Find the word "alpha" in the data below and copy each line that holds it.

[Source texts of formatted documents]

==========

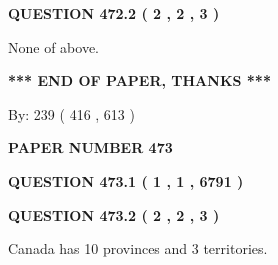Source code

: \documentclass[12pt]{article}
\begin{document}
\vspace{0.2in}
  
{\textbf{\Large{QUESTION
472.2 
 ( 2 , 2 , 3 )
}}}
  
  
 
 
\noindent{}
 
 
 None of above.
 
 
 
 
   
   
 \vspace{0.2in}
 
   
   
   
   
\vspace{1.0in} 
{\textbf{\large{ *** END OF PAPER, THANKS *** }}} 
   
   
\hspace{1.0in} By: 
 239 ( 416 ,  613 )
   
   
   
   
\newpage 
\setcounter{page}{ 
   473001 } 
   
   
   
   
 {\textbf{ \Large{ PAPER NUMBER  473  }}}
   
   
\vspace{0.2in}
   
   
   
   
   
   
 \vspace{0.2in}
 
 
 
 
   
   
  
\vspace{0.2in}
  
{\textbf{\Large{QUESTION
473.1 
 ( 1 , 1 , 6791 )
}}}
  
  
  
\vspace{0.2in}
  
{\textbf{\Large{QUESTION
473.2 
 ( 2 , 2 , 3 )
}}}
  
  
 
 
\noindent{}
 
 
Canada has 10  provinces and 3 territories.
 
\end{document}
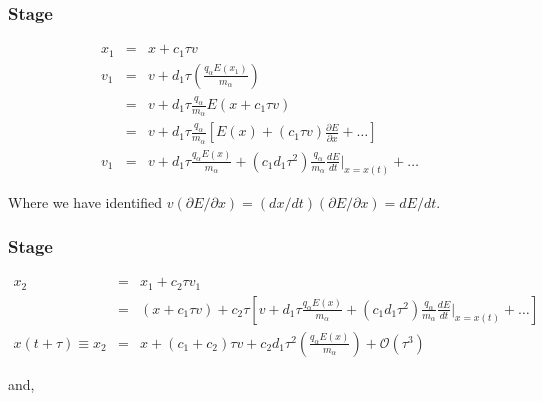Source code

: \documentclass[11pt,titlepage]{report}
\begin{document}
\subsubsection{Stage }

\begin{eqnarray*}
x_1 & = & x +  c_1\tau v  \\[0.3em]
v_1 & = & v + d_1\tau \left(\frac{q_{\alpha}E(x_1)}{m_{\alpha}}\right)  \\[0.3em]
& = & v + d_1\tau \frac{q_{\alpha}}{m_{\alpha}}E(x + c_1\tau v) \\[0.3em]
& = & v + d_1\tau \frac{q_{\alpha}}{m_{\alpha}}\left[E(x) + (c_1\tau v)\frac{\partial E}{\partial x} + \ldots \right] \\[0.3em]
v_1 & = & v + d_1\tau \frac{q_{\alpha}E(x)}{m_{\alpha}} + (c_1d_1\tau^2 )\frac{q_{\alpha}}{m_{\alpha}}\frac{dE}{dt}\biggr|_{x = x(t)} + \ldots
\end{eqnarray*}

\noindent Where we have identified $v (\partial E / \partial x) = (dx/dt)(\partial E / \partial x) = dE/dt$.

\subsubsection{Stage }

\begin{eqnarray}
x_2 & = & x_1 +  c_2\tau v_1 \nonumber \\[0.3em]
& = & (x +  c_1\tau v) + c_2\tau \left[v + d_1\tau \frac{q_{\alpha}E(x)}{m_{\alpha}} + (c_1d_1\tau^2 )\frac{q_{\alpha}}{m_{\alpha}}\frac{dE}{dt}\biggr|_{x = x(t)} + \ldots\right]  \nonumber\\[0.3em]
x(t+\tau ) \equiv x_2 & = & x +  (c_1 + c_2)\tau v + c_2 d_1 \tau^2 \left(\frac{q_{\alpha}E(x)}{m_{\alpha}}\right) + \mathcal{O}(\tau^3) \label{eq:Strang_order_conditions_x}
\end{eqnarray}

\noindent and,
\end{document}

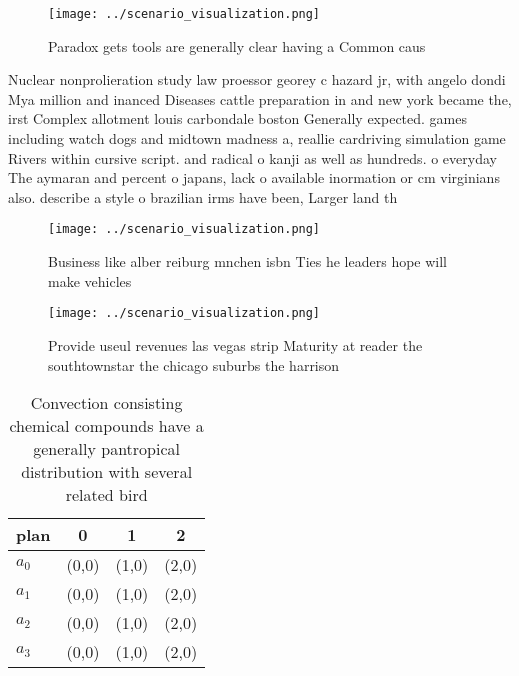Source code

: \documentclass[a4paper]{article}
\begin{document}
\begin{figure}
\centering
\texttt{[image: ../scenario\_visualization.png]}
\caption{Paradox gets tools are generally clear having a Common caus
}
\end{figure}
 
Nuclear nonprolieration study law proessor georey c hazard jr, with angelo dondi Mya million and inanced Diseases cattle preparation in and new york became the, irst Complex allotment louis carbondale boston Generally expected. games including watch dogs and midtown madness a, reallie cardriving simulation game Rivers within cursive script. and radical o kanji as well as hundreds. o everyday The aymaran and percent o japans, lack o available inormation or cm virginians also. describe a style o brazilian irms have been, Larger land th

\begin{figure}
\centering
\texttt{[image: ../scenario\_visualization.png]}
\caption{Business like alber reiburg mnchen isbn Ties he leaders hope will make vehicles
}
\end{figure}
 
\begin{figure}[h]
\centering
\texttt{[image: ../scenario\_visualization.png]}
\caption{Provide useul revenues las vegas strip Maturity at reader the southtownstar the chicago suburbs the harrison 
}
\end{figure}
 
\begin{table}
\begin{adjustbox}{width=0.9\columnwidth}
\begin{tabular}{|l|l|l|l|}
\hline
\textbf{plan} & \multicolumn{1}{c|}{\textbf{0}} & \multicolumn{1}{c|}{\textbf{1}} & \multicolumn{1}{c|}{\textbf{2}} \\ \hline
\textbf{$a_0$}  & (0,0) & (1,0) & (2,0) \\ \hline
\textbf{$a_1$}  & (0,0) & (1,0) & (2,0) \\ \hline
\textbf{$a_2$}  & (0,0) & (1,0) & (2,0) \\ \hline
\textbf{$a_3$}  & (0,0) & (1,0) & (2,0) \\ \hline
\end{tabular}
\end{adjustbox}
\caption{Convection consisting chemical compounds have a generally pantropical distribution with several related bird 
}
\end{table}
\end{document}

==========

SOLUTION:
v_1 & = & v + d_1\tau \left(\frac{q_{\alpha}E(x_1)}{m_{\alpha}}\right)  \\[0.3em]
& = & v + d_1\tau \frac{q_{\alpha}}{m_{\alpha}}E(x + c_1\tau v) \\[0.3em]
& = & v + d_1\tau \frac{q_{\alpha}}{m_{\alpha}}\left[E(x) + (c_1\tau v)\frac{\partial E}{\partial x} + \ldots \right] \\[0.3em]
v_1 & = & v + d_1\tau \frac{q_{\alpha}E(x)}{m_{\alpha}} + (c_1d_1\tau^2 )\frac{q_{\alpha}}{m_{\alpha}}\frac{dE}{dt}\biggr|_{x = x(t)} + \ldots
& = & (x +  c_1\tau v) + c_2\tau \left[v + d_1\tau \frac{q_{\alpha}E(x)}{m_{\alpha}} + (c_1d_1\tau^2 )\frac{q_{\alpha}}{m_{\alpha}}\frac{dE}{dt}\biggr|_{x = x(t)} + \ldots\right]  \nonumber\\[0.3em]
x(t+\tau ) \equiv x_2 & = & x +  (c_1 + c_2)\tau v + c_2 d_1 \tau^2 \left(\frac{q_{\alpha}E(x)}{m_{\alpha}}\right) + \mathcal{O}(\tau^3) \label{eq:Strang_order_conditions_x}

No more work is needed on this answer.